One of the photos is of me wearing my wedding dress.  Not on the day itself, I'm not sure where those pictures are and haven't seen them for years.  But I carried on wearing it for some years afterwards.  You can't see all of it, I'm sitting with a baby on my lap.

Posting will probably be intermittent for the rest of the week.

Monday, 24 September 2012

Zodd?

I have been thinking I've been doing quite well, but now I have remembered several things that have to be done before I go away. The two most important are to find someone to do my Meals on Wheels on Thursday and to phone the letting agent to find out who to send a copy of the gas check document to, because otherwise they'll get it done again and bill me for it.

Otherwise, I have to send some receipts, email two guests coming to a meeting, send an agenda to the clerk (I've written the agenda, yay), buy birthday presents for Pugsley who will be 6 this weekend - he's having a brilliant party and I'm devastated that I won't be here for it. Someone is coming with a snake and bugs and a tarantula and so on and will show them to the children and let them handle them.  Isn't that the best party?  And make a birthday cake for Elle, whose Happy Day is tomorrow.

Apart from the birthday-related things, that's all a bit boring, isn't it?  Sorry.

Right. What can I say that's interesting?

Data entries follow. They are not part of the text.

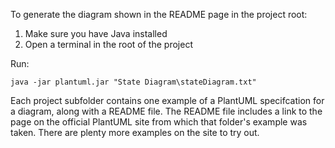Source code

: To generate the diagram shown in the README page in the project root:

1. Make sure you have Java installed
2. Open a terminal in the root of the project

Run:

```
java -jar plantuml.jar "State Diagram\stateDiagram.txt"
```

Each project subfolder contains one example of a PlantUML specifcation for a diagram, along with a README file. The README file includes a link to the page on the official PlantUML site from which that folder's example was taken. There are plenty more examples on the site to try out.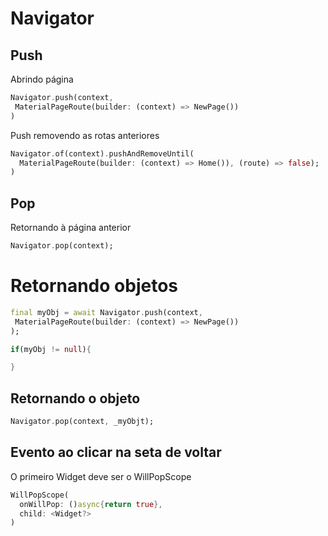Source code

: # Navigator

## Push

Abrindo página

```dart
Navigator.push(context,
 MaterialPageRoute(builder: (context) => NewPage())
)
```

Push removendo as rotas anteriores

```dart
Navigator.of(context).pushAndRemoveUntil(
  MaterialPageRoute(builder: (context) => Home()), (route) => false);
)
```

## Pop

Retornando à página anterior

```dart
Navigator.pop(context);
```

# Retornando objetos

```dart
final myObj = await Navigator.push(context,
 MaterialPageRoute(builder: (context) => NewPage())
);

if(myObj != null){

}
```

## Retornando o objeto

```dart
Navigator.pop(context, _myObjt);
```

## Evento ao clicar na seta de voltar

O primeiro Widget deve ser o WillPopScope

```dart
WillPopScope(
  onWillPop: ()async{return true},
  child: <Widget?>
)
```
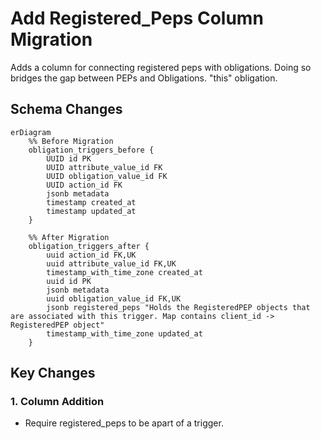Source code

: # Add Registered_Peps Column Migration

Adds a column for connecting registered peps with obligations. Doing so bridges the gap between PEPs and Obligations.
"this" obligation.

## Schema Changes

```mermaid
erDiagram
    %% Before Migration
    obligation_triggers_before {
        UUID id PK
        UUID attribute_value_id FK
        UUID obligation_value_id FK
        UUID action_id FK
        jsonb metadata
        timestamp created_at
        timestamp updated_at
    }

    %% After Migration  
    obligation_triggers_after {
        uuid action_id FK,UK 
        uuid attribute_value_id FK,UK 
        timestamp_with_time_zone created_at 
        uuid id PK 
        jsonb metadata 
        uuid obligation_value_id FK,UK 
        jsonb registered_peps "Holds the RegisteredPEP objects that are associated with this trigger. Map contains client_id -> RegisteredPEP object"
        timestamp_with_time_zone updated_at 
    }
```

## Key Changes

### 1. **Column Addition**

- Require registered_peps to be apart of a trigger.
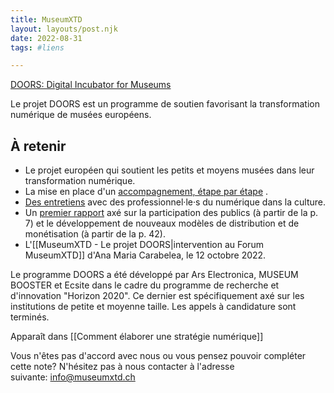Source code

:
 ```yaml
---
title: MuseumXTD  
layout: layouts/post.njk  
date: 2022-08-31
tags: #liens

---
```

[DOORS: Digital Incubator for Museums](https://ars.electronica.art/doors/en/)

Le projet DOORS est un programme de soutien favorisant la transformation numérique de musées européens. 

## À retenir
- Le projet européen qui soutient les petits et moyens musées dans leur transformation numérique. 
- La mise en place d'un [accompagnement, étape par étape](https://ars.electronica.art/doors/en/pilots/) .
- [Des entretiens](https://ars.electronica.art/doors/en/Library/) avec des professionnel·le·s du numérique dans la culture. 
- Un [premier rapport](https://ars.electronica.art/doors/files/2022/05/DOORS-Sparkle-report.pdf) axé sur la participation des publics (à partir de la p. 7) et le développement de nouveaux modèles de distribution et de monétisation (à partir de la p. 42).  
- L'[[MuseumXTD - Le projet DOORS|intervention au Forum MuseumXTD]] d'Ana Maria Carabelea, le 12 octobre 2022. 

Le programme DOORS a été développé par Ars Electronica, MUSEUM BOOSTER et Ecsite dans le cadre du programme de recherche et d'innovation "Horizon 2020". Ce dernier est spécifiquement axé sur les institutions de petite et moyenne taille. Les appels à candidature sont terminés. 

Apparaît dans [[Comment élaborer une stratégie numérique]]  

Vous n'êtes pas d'accord avec nous ou vous pensez pouvoir compléter cette note? N'hésitez pas à nous contacter à l'adresse suivante: [info@museumxtd.ch](mailto:info@museumxtd.ch)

Oh, I've remembered something. Not interesting, just peculiar. I mean ... well, let me tell you and you decide. I went into the card shop to buy birthday cards for Elle, Pugsley and Dora, all of whom have their special days within the next week and, as I came out, the mother of the girl Elle is going to stay with while I will be away was coming in. That is, Elle is staying with the whole family, of course. So we had a chat, agreed on dates and so on, and I said how much we love having her with us. I added that we hope she's enjoying it too and that there were a dozen of us to supper the other night - Saturday, it must have been - and it was fun because I didn't know about it until 2 o'clock and I had to get the meal on the table by 6 because of the five children. And I chattered on and I said Elle probably finds us a bit odd.  Well, the Sage anyway, I added cheerily, but by that time she (the mum) had already agreed.  A bit too quickly really, I thought.  I mean, I'm not odd. Not even a bit. I'm quite remarkably sensible and entirely conventional in every way. Except for the ... Well, you know. We don't talk about that any more.


Sunday, 23 September 2012

Chester - 5 - ticking off

Our friend Sally (Simon W's sister, Mike) used to have a small flock of sheep.  She had been brought up on a farm and it was her link to a life she'd enjoyed.  We had a field going spare and, for a few summers, the two (flock and field) were put together.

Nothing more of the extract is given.